Company News
Ericsson Q2 revenue falls, but profitability remains strong
Ericsson reported a stronger-than-expected second-quarter performance, with improved margins and profitability helping offset a decline in sales amid continued weakness in telecom network spending.
Ericsson posted reported sales of SEK 52.7 billion for the April–June quarter, down from SEK 56.1 billion a year earlier.
The company’s adjusted gross margin improved to 48.4 percent, up from 48.0 percent a year ago. Adjusted gross income stood at SEK 25.5 billion, compared with SEK 27.0 billion in the year-ago period.
Ericsson reported adjusted EBITA of SEK 6.9 billion, compared with SEK 7.4 billion a year earlier, resulting in a margin of 13.1 percent.
Reported EBITA came in at SEK 6.3 billion with an 11.9 percent margin.
Net income for the quarter totaled SEK 4.076 billion, down from SEK 4.6 billion a year ago.
Despite the softer revenue performance, Ericsson maintained a strong balance sheet and returned SEK 8.2 billion to shareholders during the quarter, including SEK 3.2 billion through share repurchases.
Börje Ekholm, President and CEO said, “Our Q2 results underscore the strength of our portfolio and disciplined execution. Adjusted gross margin was 48%, up by 2 percentage points after normalizing for the one-off benefit of the IPR settlement last year. In Q2, we took action to mitigate component cost inflation. As the impact builds in the coming quarters, we will continue to pursue internal measures and pricing actions to help offset the effect. We also expect some pressure on Networks adjusted gross margin in Q3 due to higher volumes of network rollout projects.”
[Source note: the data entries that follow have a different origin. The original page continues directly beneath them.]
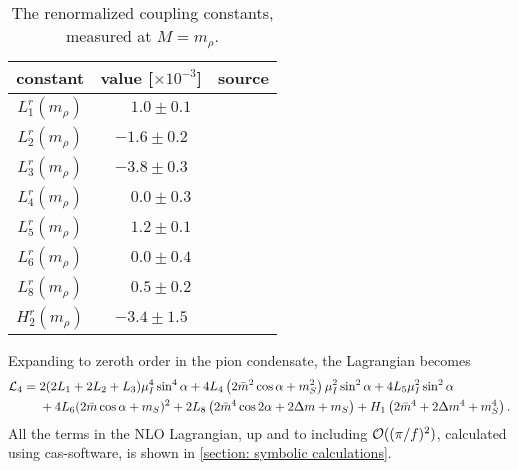 \begin{table}
    \centering
    \def\arraystretch{1.2}
    \caption{The renormalized coupling constants, measured at $M = m_\rho$.}
    \label{table: coupling constants}
    \begin{tabular}{c c c}
        \hline \hline
        constant & value [$\times 10^{-3}$] & source \\
        \hline
        $L_1^r(m_\rho)$ & $\phantom{-}1.0 \pm 0.1 $ & \autocite{bijnensMesonicLowEnergyConstants2014} \\
        $L_2^r(m_\rho)$ & $-1.6 \pm 0.2 $ & \autocite{bijnensMesonicLowEnergyConstants2014} \\
        $L_3^r(m_\rho)$ & $-3.8 \pm 0.3 $ & \autocite{bijnensMesonicLowEnergyConstants2014} \\
        $L_4^r(m_\rho)$ & $\phantom{-}0.0 \pm 0.3 $ & \autocite{bijnensMesonicLowEnergyConstants2014} \\
        $L_5^r(m_\rho)$ & $\phantom{-}1.2 \pm 0.1 $ & \autocite{bijnensMesonicLowEnergyConstants2014} \\
        $L_6^r(m_\rho)$ & $\phantom{-}0.0 \pm 0.4 $ & \autocite{bijnensMesonicLowEnergyConstants2014} \\
        $L_8^r(m_\rho)$ & $\phantom{-}0.5 \pm 0.2 $ & \autocite{bijnensMesonicLowEnergyConstants2014} \\
        $H_2^r(m_\rho)$ & $-3.4 \pm 1.5 $ & \autocite{jaminFlavoursymmetryBreakingQuark2002} 
    \end{tabular}
\end{table}


Expanding to zeroth order in the pion condensate, the Lagrangian  becomes
%
\begin{align}
    \nonumber
    \mathcal{L}_4
    = {}&
    2(2L_1 + 2L_2 + L_3) \mu_I^4 \sin^4\alpha
    + 4  L_4 \left( 2 \bar m^2 \cos\alpha + m_S^2 \right) \mu_I^2\sin^2\alpha
    + 4 L_5 \mu_I^2\sin^2 \alpha 
    \\ & 
    + 4 L_6 (2\bar m\cos\alpha + m_S)^2
    + 2 L_8 \left(2 \bar m^4 \cos2\alpha + 2 \Delta m + m_S\right)
    + H_1 \left(2\bar m^4 + 2\Delta m^4 + m_S^4 \right).
\end{align}
%
All the terms in the NLO Lagrangian, up and to including  $\mathcal O((\pi/f)^2)$, calculated using cas-software, is shown in \autoref{section: symbolic calculations}.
He said, “Ericsson enters the next phase from a position of strength. Over recent years, we have strengthened our portfolio to capture the next wave of AI-driven connectivity. Building on our technology leadership in mobile networks, we have expanded into attractive growth areas, positioning Ericsson to capitalize as AI increasingly moves into the physical world.”